Required action:
Return the lines below exactly, from the first line to the line that contains "- **Purpose:** Send". Leave out pictures.
(Input data Opens)
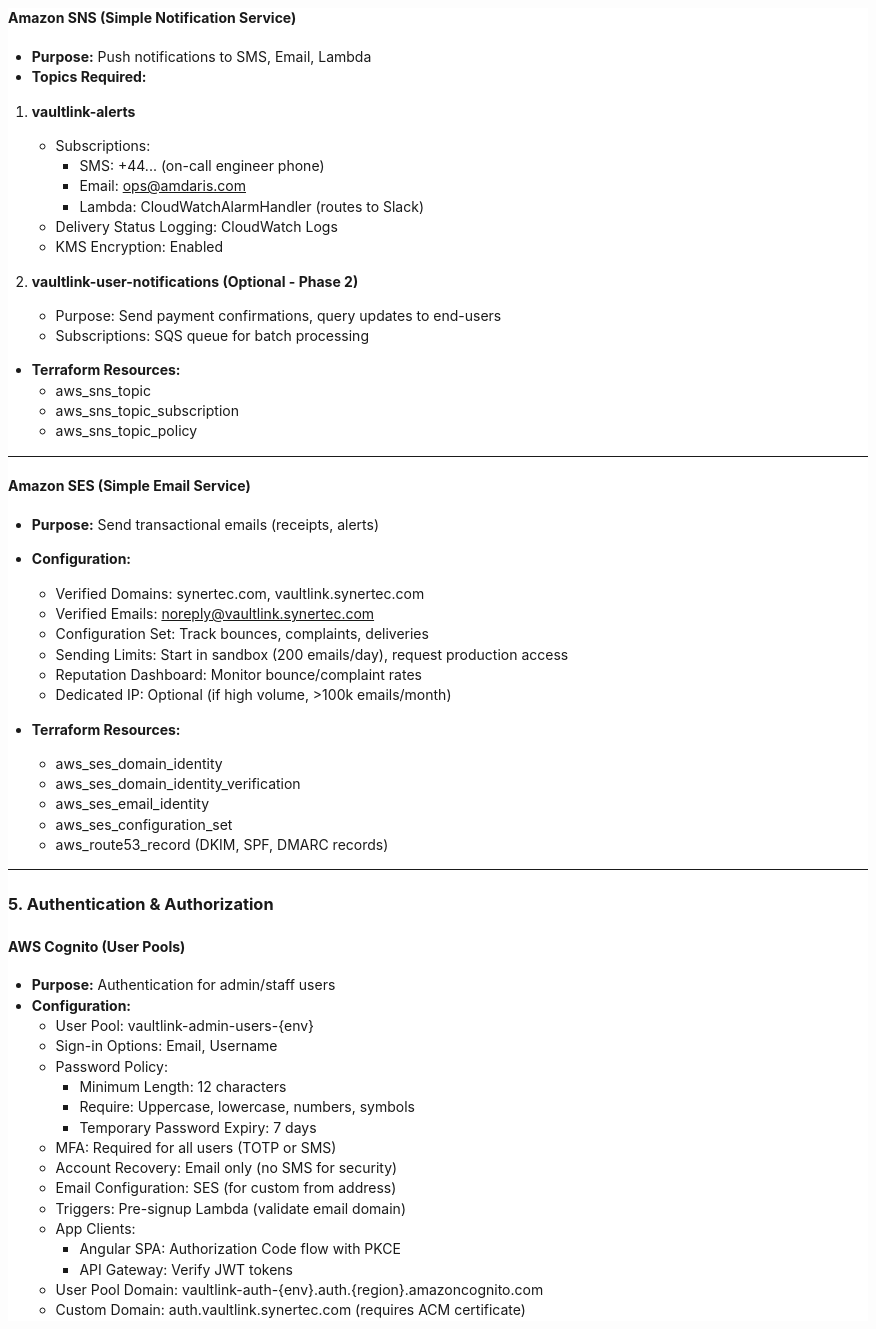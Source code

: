 
#### **Amazon SNS (Simple Notification Service)**
- **Purpose:** Push notifications to SMS, Email, Lambda
- **Topics Required:**

1. **vaultlink-alerts**
   - Subscriptions:
     - SMS: +44... (on-call engineer phone)
     - Email: ops@amdaris.com
     - Lambda: CloudWatchAlarmHandler (routes to Slack)
   - Delivery Status Logging: CloudWatch Logs
   - KMS Encryption: Enabled

2. **vaultlink-user-notifications (Optional - Phase 2)**
   - Purpose: Send payment confirmations, query updates to end-users
   - Subscriptions: SQS queue for batch processing

- **Terraform Resources:**
  - aws_sns_topic
  - aws_sns_topic_subscription
  - aws_sns_topic_policy

---

#### **Amazon SES (Simple Email Service)**
- **Purpose:** Send transactional emails (receipts, alerts)
- **Configuration:**
  - Verified Domains: synertec.com, vaultlink.synertec.com
  - Verified Emails: noreply@vaultlink.synertec.com
  - Configuration Set: Track bounces, complaints, deliveries
  - Sending Limits: Start in sandbox (200 emails/day), request production access
  - Reputation Dashboard: Monitor bounce/complaint rates
  - Dedicated IP: Optional (if high volume, >100k emails/month)

- **Terraform Resources:**
  - aws_ses_domain_identity
  - aws_ses_domain_identity_verification
  - aws_ses_email_identity
  - aws_ses_configuration_set
  - aws_route53_record (DKIM, SPF, DMARC records)

---

### 5. Authentication & Authorization

#### **AWS Cognito (User Pools)**
- **Purpose:** Authentication for admin/staff users
- **Configuration:**
  - User Pool: vaultlink-admin-users-{env}
  - Sign-in Options: Email, Username
  - Password Policy:
    - Minimum Length: 12 characters
    - Require: Uppercase, lowercase, numbers, symbols
    - Temporary Password Expiry: 7 days
  - MFA: Required for all users (TOTP or SMS)
  - Account Recovery: Email only (no SMS for security)
  - Email Configuration: SES (for custom from address)
  - Triggers: Pre-signup Lambda (validate email domain)
  - App Clients:
    - Angular SPA: Authorization Code flow with PKCE
    - API Gateway: Verify JWT tokens
  - User Pool Domain: vaultlink-auth-{env}.auth.{region}.amazoncognito.com
  - Custom Domain: auth.vaultlink.synertec.com (requires ACM certificate)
(Input data Closes)
Output for this task:
Source code

: 
#### **Amazon SNS (Simple Notification Service)**
- **Purpose:** Push notifications to SMS, Email, Lambda
- **Topics Required:**

1. **vaultlink-alerts**
   - Subscriptions:
     - SMS: +44... (on-call engineer phone)
     - Email: ops@amdaris.com
     - Lambda: CloudWatchAlarmHandler (routes to Slack)
   - Delivery Status Logging: CloudWatch Logs
   - KMS Encryption: Enabled

2. **vaultlink-user-notifications (Optional - Phase 2)**
   - Purpose: Send payment confirmations, query updates to end-users
   - Subscriptions: SQS queue for batch processing

- **Terraform Resources:**
  - aws_sns_topic
  - aws_sns_topic_subscription
  - aws_sns_topic_policy

---

#### **Amazon SES (Simple Email Service)**
- **Purpose:** Send transactional emails (receipts, alerts)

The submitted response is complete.